Print every record exactly, omitting none.
• • • •
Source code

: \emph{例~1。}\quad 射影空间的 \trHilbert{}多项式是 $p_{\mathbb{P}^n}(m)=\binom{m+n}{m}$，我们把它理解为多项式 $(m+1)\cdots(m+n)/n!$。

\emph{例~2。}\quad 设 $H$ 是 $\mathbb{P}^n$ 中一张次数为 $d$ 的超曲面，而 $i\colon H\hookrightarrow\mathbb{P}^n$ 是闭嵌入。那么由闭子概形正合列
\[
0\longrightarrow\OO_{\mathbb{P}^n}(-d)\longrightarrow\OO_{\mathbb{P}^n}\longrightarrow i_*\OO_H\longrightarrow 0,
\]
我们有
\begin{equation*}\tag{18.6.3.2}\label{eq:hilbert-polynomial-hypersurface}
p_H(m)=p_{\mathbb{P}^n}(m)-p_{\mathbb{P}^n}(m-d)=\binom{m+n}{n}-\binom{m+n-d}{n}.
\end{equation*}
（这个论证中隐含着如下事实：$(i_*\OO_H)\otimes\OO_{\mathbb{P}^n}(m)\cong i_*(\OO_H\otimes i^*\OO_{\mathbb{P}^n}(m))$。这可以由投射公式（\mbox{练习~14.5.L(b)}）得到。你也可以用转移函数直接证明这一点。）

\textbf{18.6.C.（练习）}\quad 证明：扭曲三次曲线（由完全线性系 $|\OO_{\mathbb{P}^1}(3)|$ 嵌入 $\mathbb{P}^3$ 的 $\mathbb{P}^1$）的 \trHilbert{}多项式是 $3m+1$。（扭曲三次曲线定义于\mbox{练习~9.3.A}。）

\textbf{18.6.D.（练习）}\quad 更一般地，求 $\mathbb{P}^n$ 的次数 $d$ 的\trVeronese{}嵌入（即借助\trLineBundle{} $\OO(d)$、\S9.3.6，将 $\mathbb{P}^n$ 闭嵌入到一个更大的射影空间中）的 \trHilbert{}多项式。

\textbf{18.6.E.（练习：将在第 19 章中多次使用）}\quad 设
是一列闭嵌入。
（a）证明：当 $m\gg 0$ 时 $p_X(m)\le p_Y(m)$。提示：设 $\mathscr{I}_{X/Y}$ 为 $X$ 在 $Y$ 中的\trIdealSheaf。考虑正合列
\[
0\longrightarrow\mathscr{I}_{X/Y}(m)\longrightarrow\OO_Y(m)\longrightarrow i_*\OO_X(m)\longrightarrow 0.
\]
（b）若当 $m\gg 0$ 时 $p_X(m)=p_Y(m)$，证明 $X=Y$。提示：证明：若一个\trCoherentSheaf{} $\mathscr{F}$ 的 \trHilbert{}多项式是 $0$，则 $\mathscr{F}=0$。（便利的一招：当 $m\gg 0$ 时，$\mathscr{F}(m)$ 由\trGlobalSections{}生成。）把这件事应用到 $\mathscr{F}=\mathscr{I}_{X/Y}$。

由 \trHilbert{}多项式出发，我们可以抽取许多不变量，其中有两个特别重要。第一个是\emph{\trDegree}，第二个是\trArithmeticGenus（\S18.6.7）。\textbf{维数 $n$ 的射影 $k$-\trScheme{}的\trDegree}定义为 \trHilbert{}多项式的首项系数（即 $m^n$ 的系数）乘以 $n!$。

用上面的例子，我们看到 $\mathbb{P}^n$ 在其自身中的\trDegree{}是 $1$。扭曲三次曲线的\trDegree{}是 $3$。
• • • •
* SOLVED PROBLEM
Source code

: \emph{例~1。}\quad 射影空间的 \trHilbert{}多项式是 $p_{\mathbb{P}^n}(m)=\binom{m+n}{m}$，我们把它理解为多项式 $(m+1)\cdots(m+n)/n!$。

\emph{例~2。}\quad 设 $H$ 是 $\mathbb{P}^n$ 中一张次数为 $d$ 的超曲面，而 $i\colon H\hookrightarrow\mathbb{P}^n$ 是闭嵌入。那么由闭子概形正合列
\[
0\longrightarrow\OO_{\mathbb{P}^n}(-d)\longrightarrow\OO_{\mathbb{P}^n}\longrightarrow i_*\OO_H\longrightarrow 0,
\]
我们有
\begin{equation*}\tag{18.6.3.2}\label{eq:hilbert-polynomial-hypersurface}
p_H(m)=p_{\mathbb{P}^n}(m)-p_{\mathbb{P}^n}(m-d)=\binom{m+n}{n}-\binom{m+n-d}{n}.
\end{equation*}
（这个论证中隐含着如下事实：$(i_*\OO_H)\otimes\OO_{\mathbb{P}^n}(m)\cong i_*(\OO_H\otimes i^*\OO_{\mathbb{P}^n}(m))$。这可以由投射公式（\mbox{练习~14.5.L(b)}）得到。你也可以用转移函数直接证明这一点。）

\textbf{18.6.C.（练习）}\quad 证明：扭曲三次曲线（由完全线性系 $|\OO_{\mathbb{P}^1}(3)|$ 嵌入 $\mathbb{P}^3$ 的 $\mathbb{P}^1$）的 \trHilbert{}多项式是 $3m+1$。（扭曲三次曲线定义于\mbox{练习~9.3.A}。）

\textbf{18.6.D.（练习）}\quad 更一般地，求 $\mathbb{P}^n$ 的次数 $d$ 的\trVeronese{}嵌入（即借助\trLineBundle{} $\OO(d)$、\S9.3.6，将 $\mathbb{P}^n$ 闭嵌入到一个更大的射影空间中）的 \trHilbert{}多项式。

\textbf{18.6.E.（练习：将在第 19 章中多次使用）}\quad 设
是一列闭嵌入。
（a）证明：当 $m\gg 0$ 时 $p_X(m)\le p_Y(m)$。提示：设 $\mathscr{I}_{X/Y}$ 为 $X$ 在 $Y$ 中的\trIdealSheaf。考虑正合列
\[
0\longrightarrow\mathscr{I}_{X/Y}(m)\longrightarrow\OO_Y(m)\longrightarrow i_*\OO_X(m)\longrightarrow 0.
\]
（b）若当 $m\gg 0$ 时 $p_X(m)=p_Y(m)$，证明 $X=Y$。提示：证明：若一个\trCoherentSheaf{} $\mathscr{F}$ 的 \trHilbert{}多项式是 $0$，则 $\mathscr{F}=0$。（便利的一招：当 $m\gg 0$ 时，$\mathscr{F}(m)$ 由\trGlobalSections{}生成。）把这件事应用到 $\mathscr{F}=\mathscr{I}_{X/Y}$。

由 \trHilbert{}多项式出发，我们可以抽取许多不变量，其中有两个特别重要。第一个是\emph{\trDegree}，第二个是\trArithmeticGenus（\S18.6.7）。\textbf{维数 $n$ 的射影 $k$-\trScheme{}的\trDegree}定义为 \trHilbert{}多项式的首项系数（即 $m^n$ 的系数）乘以 $n!$。

用上面的例子，我们看到 $\mathbb{P}^n$ 在其自身中的\trDegree{}是 $1$。扭曲三次曲线的\trDegree{}是 $3$。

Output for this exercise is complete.